On this page we have collected some application examples of OLicense-Suite for you:

You are a manufacturer of technical software ...

Your customer group ranges from small enigneering offices up to the development departments of large companies. Your customers work individually or in teams and have high time pressure. Therefore, your software has to be flexibly applicable and highly available.

In this customer group, the floating license model enjoys great popularity. Solely the number of concurrently utilized program copies is limited. Which user utilizes the software on which computer is in the licensee's own discretion.

To gain optimal availability, your customer may apply redundant OLicense-Servers.

You are a manufacturer of database applications ...

Into the category database apllications fall e.g. commercial applications, production planning or enterprise resource planning systems. Common to all of these applications is, that they need a direct connection to the companies database. The utilization of the software outside the company's network is normally not reasonable for organizational and data confidentiality reasons. The users have to log on always with their individual account.

For these application areas the license models named-user or floating are recommended.

Your customers request an extra high availability ...

Your customers may apply redundant OLicense-Servers in any number to optimize availability. The license allocation will work as long as more than the half of the OLicense-Servers are online, e.g. 2 of 3 or 3 of 5.

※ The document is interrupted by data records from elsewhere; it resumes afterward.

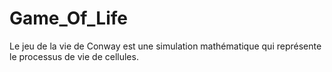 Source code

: # Game_Of_Life
Le jeu de la vie de Conway est une simulation mathématique qui représente le processus de vie de cellules.
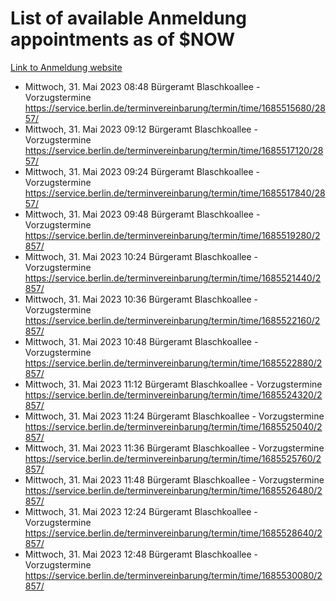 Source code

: # List of available Anmeldung appointments as of $NOW
[Link to Anmeldung website](https://service.berlin.de/terminvereinbarung/termin/tag.php?termin=1&anliegen[]=120686&dienstleisterlist=122210,122217,327316,122219,327312,122227,327314,122231,327346,122243,327348,122254,122252,329742,122260,329745,122262,329748,122271,327278,122273,327274,122277,327276,330436,122280,327294,122282,327290,122284,327292,122291,327270,122285,327266,122286,327264,122296,327268,150230,329760,122297,327286,122294,327284,122312,329763,122314,329775,122304,327330,122311,327334,122309,327332,317869,122281,327352,122279,329772,122283,122276,327324,122274,327326,122267,329766,122246,327318,122251,327320,122257,327322,122208,327298,122226,327300&herkunft=http%3A%2F%2Fservice.berlin.de%2Fdienstleistung%2F120686%2F)
- Mittwoch, 31. Mai 2023 08:48 Bürgeramt Blaschkoallee - Vorzugstermine https://service.berlin.de/terminvereinbarung/termin/time/1685515680/2857/
- Mittwoch, 31. Mai 2023 09:12 Bürgeramt Blaschkoallee - Vorzugstermine https://service.berlin.de/terminvereinbarung/termin/time/1685517120/2857/
- Mittwoch, 31. Mai 2023 09:24 Bürgeramt Blaschkoallee - Vorzugstermine https://service.berlin.de/terminvereinbarung/termin/time/1685517840/2857/
- Mittwoch, 31. Mai 2023 09:48 Bürgeramt Blaschkoallee - Vorzugstermine https://service.berlin.de/terminvereinbarung/termin/time/1685519280/2857/
- Mittwoch, 31. Mai 2023 10:24 Bürgeramt Blaschkoallee - Vorzugstermine https://service.berlin.de/terminvereinbarung/termin/time/1685521440/2857/
- Mittwoch, 31. Mai 2023 10:36 Bürgeramt Blaschkoallee - Vorzugstermine https://service.berlin.de/terminvereinbarung/termin/time/1685522160/2857/
- Mittwoch, 31. Mai 2023 10:48 Bürgeramt Blaschkoallee - Vorzugstermine https://service.berlin.de/terminvereinbarung/termin/time/1685522880/2857/
- Mittwoch, 31. Mai 2023 11:12 Bürgeramt Blaschkoallee - Vorzugstermine https://service.berlin.de/terminvereinbarung/termin/time/1685524320/2857/
- Mittwoch, 31. Mai 2023 11:24 Bürgeramt Blaschkoallee - Vorzugstermine https://service.berlin.de/terminvereinbarung/termin/time/1685525040/2857/
- Mittwoch, 31. Mai 2023 11:36 Bürgeramt Blaschkoallee - Vorzugstermine https://service.berlin.de/terminvereinbarung/termin/time/1685525760/2857/
- Mittwoch, 31. Mai 2023 11:48 Bürgeramt Blaschkoallee - Vorzugstermine https://service.berlin.de/terminvereinbarung/termin/time/1685526480/2857/
- Mittwoch, 31. Mai 2023 12:24 Bürgeramt Blaschkoallee - Vorzugstermine https://service.berlin.de/terminvereinbarung/termin/time/1685528640/2857/
- Mittwoch, 31. Mai 2023 12:48 Bürgeramt Blaschkoallee - Vorzugstermine https://service.berlin.de/terminvereinbarung/termin/time/1685530080/2857/
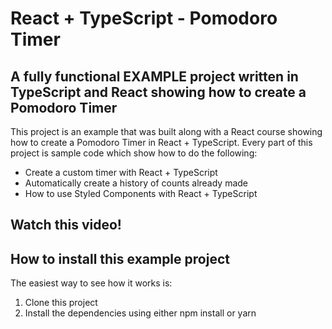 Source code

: # React + TypeScript - Pomodoro Timer

## A fully functional EXAMPLE project written in TypeScript and React showing how to create a Pomodoro Timer

This project is an example that was built along with a React course showing how to create a Pomodoro Timer in React + TypeScript. Every part of this project is sample code which show how to do the following:

* Create a custom timer with React + TypeScript
* Automatically create a history of counts already made
* How to use Styled Components with React + TypeScript

## Watch this video!

## How to install this example project

The easiest way to see how it works is:

1. Clone this project
2. Install the dependencies using either npm install or yarn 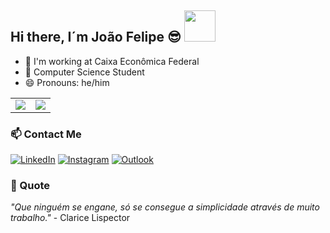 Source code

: ## Hi there, I´m João Felipe 😎 <img src="https://media3.giphy.com/media/f4DmXx6APMvCWkvx9t/200w.webp?cid=ecf05e47pb6uaa0n480yf1r3nrtnghik2ibcwerfi85k0dk7&rid=200w.webp&ct=s" width="50">

- 🔭 I'm working at Caixa Econômica Federal
- 📓 Computer Science Student
- 😄 Pronouns: he/him
<!-- - 🌱 I’m currently learning -->

<table>
  <tr style="border: none;">
    <td style="border: none;">
      <picture>
        <source
          srcset="https://github-readme-stats.vercel.app/api?username=jfelpsrodrigues&show_icons=true&theme=dark&title_color=C00102&icon_color=C00102"
          media="(prefers-color-scheme: dark)"
        />
        <source
          srcset="https://github-readme-stats.vercel.app/api?username=jfelpsrodrigues&show_icons=true&title_color=C00102&icon_color=C00102"
          media="(prefers-color-scheme: light), (prefers-color-scheme: no-preference)"
        />
        <img src="https://github-readme-stats.vercel.app/api?username=jfelpsrodrigues&show_icons=true&title_color=C00102&icon_color=C00102" />
      </picture>
    </td>
    <td style="border: none;">
      <picture>
        <source
          srcset="https://github-readme-stats.vercel.app/api/top-langs/?username=jfelpsrodrigues&layout=compact&theme=dark&title_color=C00102"
          media="(prefers-color-scheme: dark)"
        />
        <source
          srcset="https://github-readme-stats.vercel.app/api/top-langs/?username=jfelpsrodrigues&layout=compact&title_color=C00102"
          media="(prefers-color-scheme: light), (prefers-color-scheme: no-preference)"
        />
        <img src="https://github-readme-stats.vercel.app/api/top-langs/?username=jfelpsrodrigues&layout=compact&title_color=C00102" />
      </picture>
    </td>
  </tr>
</table>

### 📫 Contact Me

[![LinkedIn](https://img.shields.io/badge/linkedin-%230077B5.svg?style=for-the-badge&logo=linkedin&logoColor=white)](https://www.linkedin.com/in/jfcarlos/)
[![Instagram](https://img.shields.io/badge/Instagram-%23E4405F.svg?style=for-the-badge&logo=Instagram&logoColor=white)](https://www.instagram.com/jfelpsrodrigues/)
[![Outlook](https://img.shields.io/badge/Microsoft_Outlook-0078D4?style=for-the-badge&logo=microsoft-outlook&logoColor=white)](mailto:joaofelipecrodrigues@outlook.com)

### 🌟 Quote
_"Que ninguém se engane, só se consegue a simplicidade através de muito trabalho."_ - Clarice Lispector
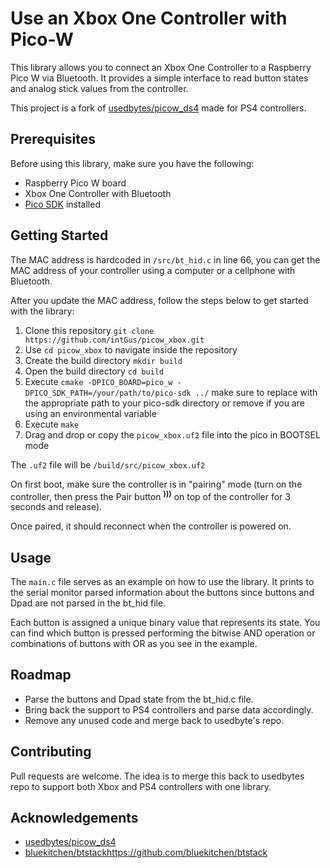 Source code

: # Use an Xbox One Controller with Pico-W

This library allows you to connect an Xbox One Controller to a Raspberry Pico W via Bluetooth. It provides a simple interface to read button states and analog stick values from the controller.

This project is a fork of [usedbytes/picow_ds4](https://github.com/usedbytes/picow_ds4) made for PS4 controllers. 

## Prerequisites

Before using this library, make sure you have the following:

- Raspberry Pico W board
- Xbox One Controller with Bluetooth
- [Pico SDK](https://www.raspberrypi.com/documentation/pico-sdk/) installed

## Getting Started

The MAC address is hardcoded in `/src/bt_hid.c` in line 66, you can get the MAC address of your controller using a computer or a cellphone with Bluetooth.

After you update the MAC address, follow the steps below to get started with the library:

1. Clone this repository `git clone https://github.com/intGus/picow_xbox.git`
2. Use `cd picow_xbox` to navigate inside the repository
3. Create the build directory `mkdir build`
4. Open the build directory `cd build`
5. Execute `cmake -DPICO_BOARD=pico_w -DPICO_SDK_PATH=/your/path/to/pico-sdk ../` make sure to
   replace with the appropriate path to your pico-sdk directory or remove if you are using an environmental variable
6. Execute `make`
7. Drag and drop or copy the `picow_xbox.uf2` file into the pico in BOOTSEL mode

The `.uf2` file will be `/build/src/picow_xbox.uf2`

On first boot, make sure the controller is in "pairing" mode (turn on the controller, then press the Pair button <sup>**)))**</sup>
on top of the controller for 3 seconds and release).

Once paired, it should reconnect when the controller is powered on.

## Usage

The `main.c` file serves as an example on how to use the library. It prints to the serial monitor parsed information about the buttons since buttons and Dpad are not parsed in the bt_hid file.

Each button is assigned a unique binary value that represents its state. You can find which button
is pressed performing the bitwise AND operation or combinations of buttons with OR as you see in the example.

## Roadmap

* Parse the buttons and Dpad state from the bt_hid.c file.
* Bring back the support to PS4 controllers and parse data accordingly.
* Remove any unused code and merge back to usedbyte's repo.

## Contributing

Pull requests are welcome. The idea is to merge this back to usedbytes repo to support both Xbox and PS4 controllers with one library.

## Acknowledgements
* [usedbytes/picow_ds4](https://github.com/usedbytes/picow_ds4)
* [bluekitchen/btstack](https://github.com/bluekitchen/btstack)https://github.com/bluekitchen/btstack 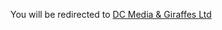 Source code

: 
  <head>
    <meta http-equiv="refresh" content="3; url='https://kadriiiii.github.io/scram/dc-media-and-giraffes.html'" />
    <meta name="robots" content="noindex">
    <!-- Plausible Analytics script -->
    <script defer data-domain="kadriiiii.github.io" src="https://plausible.io/js/script.js"></script>
  </head>
  
You will be redirected to [DC Media & Giraffes Ltd](kadriiiii.github.io/scram/dc-media-and-giraffes.html)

Your customers work partly out of office ...

... and want to utilize your software on computers which are disconnected from the company's network.

For the license models node-locked , named-user , pay-per-use , and prepaid this is always possible as these licenses are assigned to dedicated users or computers.

Floating licenses may be checked out of the OLicense-Server in the companies network for a limited time and transferred to another computer. The licensed software then can be used on the other computer until the license is returned or the time limit has expired. Inversely, the checked-out license remains allocated in the company network for the same period.

You want to protect Java-, Delphi-, Basic-, J#-, C#- or .NET applications ...

... then you have a small - but solvable - problem:

No copy protection or license control system and no encryption is impregnable. The ambition of such systems is to make their overcoming as difficult as possible, causing an uneconomical effort for the cracker. Thus, the programming languages and development environments used to implement the protected software have to fulfill some conditions:

  • The development environment has to generate binary executables (aka machine code). Otherwise it is too easy for crackers to remove the protection system with the help of de-compilers or de-obfuskators.
  • The development environment has to support static libraries (LIBs). The OLicense-Client-API is delivered as a static library, because dynamic libraries (DLLs) can easily be replaced. A cracker may create a faked OLicense-Client-API DLL which just confirms every license request of the protected program.
  • The applied programming language has to offer access to low level operating system functions. Otherwise the parameters for license protections cannot be investigated or may be faked too easily by crackers.

Applications which are programmed in one of the above programming languages as well as all applications compiled in a Microsoft .NET development environment do not fulfill all of these conditions. But such applications can be protected indirectly: One or more important functions of the application are swapped out into a DLL. This DLL is programmed in C or C++ and protected by the OLicense-Suite. The interconnection of the protection system to some important functions of the application makes shure, that this DLL cannot be replaced by a fake.